Le tante sinossi che si possono trovare in rete definiscono Katniss come la protagonista della trilogia. Non è vero, è una pedina, il pezzo di una  scacchiera, un pedone sacrificabile in un gioco più grande, che viene mandato avanti per fare da esca.
La vera protagonista è la società, così simile alla nostra, che si accontenta, così come lo sapevano i Romani, e così come viene citato nel libro, di Panem et Circenses (Pane e divertimenti). Non solo gli abitanti di Capitol City, ma anche gli abitanti dei distretti, finchè ognuno poteva avere la sua razione di cibo e di spettacolo, senza che questo andasse a influire direttamente sul suo modo di vivere, nessuno ha trovato nulla da ridire o da condannare, almeno apertamente. Neanche gli Hunger games risultavano tanto malvagi, a patto che non coinvolgessero un familiare. Una volta spenti i riflettori e calato il sipario, la vita avrebbe continuato a procedere immutata fino al prossimo spettacolo.
La stessa cosa possiamo dirla rivolta alla nostra società. In televisione vediamo immagini tremende di bombardamenti, guerre, popolazioni affamate, attentati, terremoti, alluvioni.
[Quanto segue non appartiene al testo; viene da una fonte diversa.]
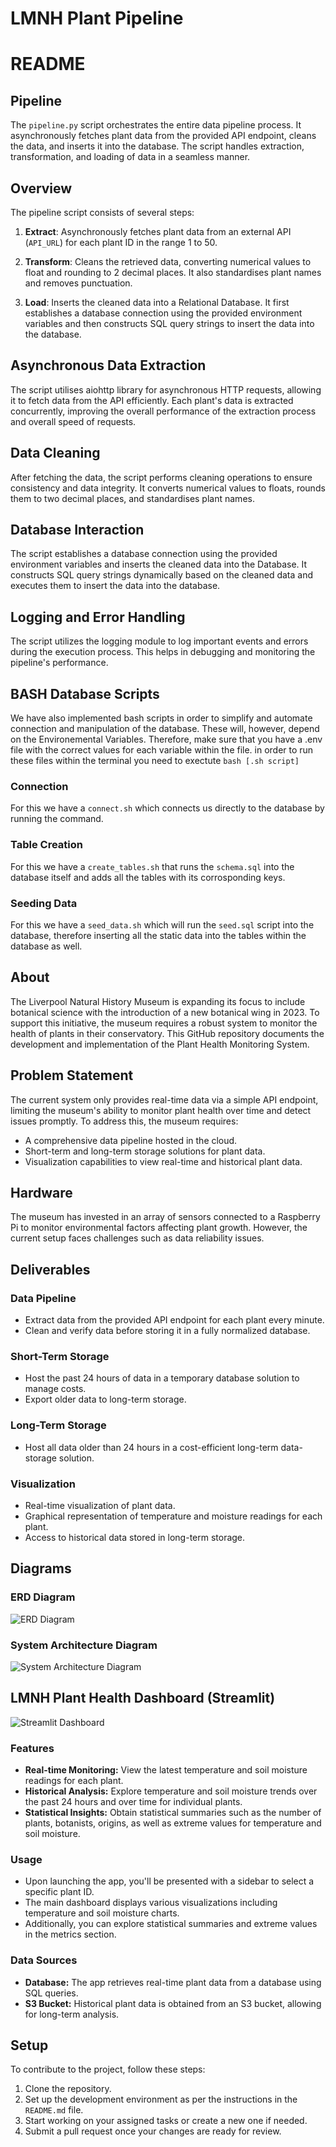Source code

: # LMNH Plant Pipeline

# README

## Pipeline

The `pipeline.py` script orchestrates the entire data pipeline process. It asynchronously fetches plant data from the provided API endpoint, cleans the data, and inserts it into the database. The script handles extraction, transformation, and loading of data in a seamless manner.

## Overview

The pipeline script consists of several steps:

1. **Extract**: Asynchronously fetches plant data from an external API (`API_URL`) for each plant ID in the range 1 to 50.

2. **Transform**: Cleans the retrieved data, converting numerical values to float and rounding to 2 decimal places. It also standardises plant names and removes punctuation.

3. **Load**: Inserts the cleaned data into a Relational Database. It first establishes a database connection using the provided environment variables and then constructs SQL query strings to insert the data into the database.

## Asynchronous Data Extraction

The script utilises aiohttp library for asynchronous HTTP requests, allowing it to fetch data from the API efficiently. Each plant's data is extracted concurrently, improving the overall performance of the extraction process and overall speed of requests.

## Data Cleaning

After fetching the data, the script performs cleaning operations to ensure consistency and data integrity. It converts numerical values to floats, rounds them to two decimal places, and standardises plant names.

## Database Interaction

The script establishes a database connection using the provided environment variables and inserts the cleaned data into the Database. It constructs SQL query strings dynamically based on the cleaned data and executes them to insert the data into the database.

## Logging and Error Handling

The script utilizes the logging module to log important events and errors during the execution process. This helps in debugging and monitoring the pipeline's performance.

## BASH Database Scripts

We have also implemented bash scripts in order to simplify and automate connection and manipulation of the database. These will, however, depend on the Environemental Variables. Therefore, make sure that you have a .env file with the correct values for each variable within the file. in order to run these files within the terminal you need to exectute `bash [.sh script]`

### Connection

For this we have a `connect.sh` which connects us directly to the database by running the command.

### Table Creation

For this we have a `create_tables.sh` that runs the `schema.sql` into the database itself and adds all the tables with its corrosponding keys.

### Seeding Data

For this we have a `seed_data.sh` which will run the `seed.sql` script into the database, therefore inserting all the static data into the tables within the database as well.


## About

The Liverpool Natural History Museum is expanding its focus to include botanical science with the introduction of a new botanical wing in 2023. To support this initiative, the museum requires a robust system to monitor the health of plants in their conservatory. This GitHub repository documents the development and implementation of the Plant Health Monitoring System.

## Problem Statement

The current system only provides real-time data via a simple API endpoint, limiting the museum's ability to monitor plant health over time and detect issues promptly. To address this, the museum requires:

- A comprehensive data pipeline hosted in the cloud.
- Short-term and long-term storage solutions for plant data.
- Visualization capabilities to view real-time and historical plant data.

## Hardware

The museum has invested in an array of sensors connected to a Raspberry Pi to monitor environmental factors affecting plant growth. However, the current setup faces challenges such as data reliability issues.

## Deliverables

### Data Pipeline

- Extract data from the provided API endpoint for each plant every minute.
- Clean and verify data before storing it in a fully normalized database.

### Short-Term Storage

- Host the past 24 hours of data in a temporary database solution to manage costs.
- Export older data to long-term storage.

### Long-Term Storage

- Host all data older than 24 hours in a cost-efficient long-term data-storage solution.

### Visualization

- Real-time visualization of plant data.
- Graphical representation of temperature and moisture readings for each plant.
- Access to historical data stored in long-term storage.

## Diagrams 

### ERD Diagram

![ERD Diagram](https://github.com/MahinRahman8901/c10-LNHM-plant-sensors/blob/main/images/ERD.png?raw=true)

### System Architecture Diagram

![System Architecture Diagram](https://github.com/MahinRahman8901/c10-LNHM-plant-sensors/blob/main/images/System%20Architecture.png?raw=true)

## LMNH Plant Health Dashboard (Streamlit)

![Streamlit Dashboard](https://github.com/MahinRahman8901/c10-LNHM-plant-sensors/blob/main/images/Streamlit.png?raw=true)

### Features
- **Real-time Monitoring:** View the latest temperature and soil moisture readings for each plant.
- **Historical Analysis:** Explore temperature and soil moisture trends over the past 24 hours and over time for individual plants.
- **Statistical Insights:** Obtain statistical summaries such as the number of plants, botanists, origins, as well as extreme values for temperature and soil moisture.

### Usage
- Upon launching the app, you'll be presented with a sidebar to select a specific plant ID.
- The main dashboard displays various visualizations including temperature and soil moisture charts.
- Additionally, you can explore statistical summaries and extreme values in the metrics section.

### Data Sources
- **Database:** The app retrieves real-time plant data from a database using SQL queries.
- **S3 Bucket:** Historical plant data is obtained from an S3 bucket, allowing for long-term analysis.



## Setup
To contribute to the project, follow these steps:

1. Clone the repository.
2. Set up the development environment as per the instructions in the `README.md` file.
3. Start working on your assigned tasks or create a new one if needed.
4. Submit a pull request once your changes are ready for review.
Sul momento le immagini ci sconvolgono, ci fanno pensare, ma una volta spenta la tv o cambiato canale, tutto finisce lì perché è lontano da noi e dal nostro quotidiano. La maggior parte di noi è diventata cinica, insensibile, quasi anestetizzata alle brutture del mondo, ed è una cosa che mi fa tremare perché sono la prima a inserirmi in questo gruppo.
Gli abitanti di Panem si ribellano solo perché ad un certo punto vedono qualcuno che sovverte le regole, mette in discussione ciò che fino ad allora era stata pratica comune. In questa confusione è il distretto 13 a farsi avanti. Nascosto nel sottosuolo da 75 anni  a prosperare, se così si può dire, coglie l’occasione propizia per imporre il proprio potere. Ed i distretti non si rendono nemmeno conto di essere diventati nella loro ricerca di libertà, nuovamente delle pedine da manovrare.
Il lettore vive la rivolta con gli occhi di Katniss, gli occhi di una ragazza che per uno strano scherzo del destino si è ritrovata a essere centro della rivolta, ma il suo modo di pensare e di viverla è quella di una persona figlia della società di Panem. Fintanto che le persone che amava si trovavano al sicuro per lei non c’era nessun problema a continuare a vivere come aveva sempre fatto, anche sotto il giogo della dittatura di Capitol City. Il metter in discussione il potere e successivamente la rivolta, fino ai suoi stessi alleati, la portano in un vortice di autodistruzione che la conduce sull’orlo della follia. Contribuiscono alla sua follia anche le vari morti che si succedono a velocità impressionante nell’assalto alla città, difficili da accettare, ma inevitabili in una ricerca di cambiamento e libertà che la rivolta porta con sé.
E’ nelle ultime pagine, quando ormai l’oscurità del cuore di Katniss è totale, che trovo quel barlume che spinge lei e me stessa a credere ancora a qualcosa, alla speranza di un miglioramento, alla possibilità di un’evoluzione dell’essere umano che lo spinga ad essere una persona migliore.

Quello di cui ho bisogno è il dente di leone che fiorisce a primavera. Il giallo brillante che significa rinascita anziché distruzione. La promessa di una vita che continua, per quanto gravi siano le perdite che abbiamo subito. Di una vita che può essere ancora bella.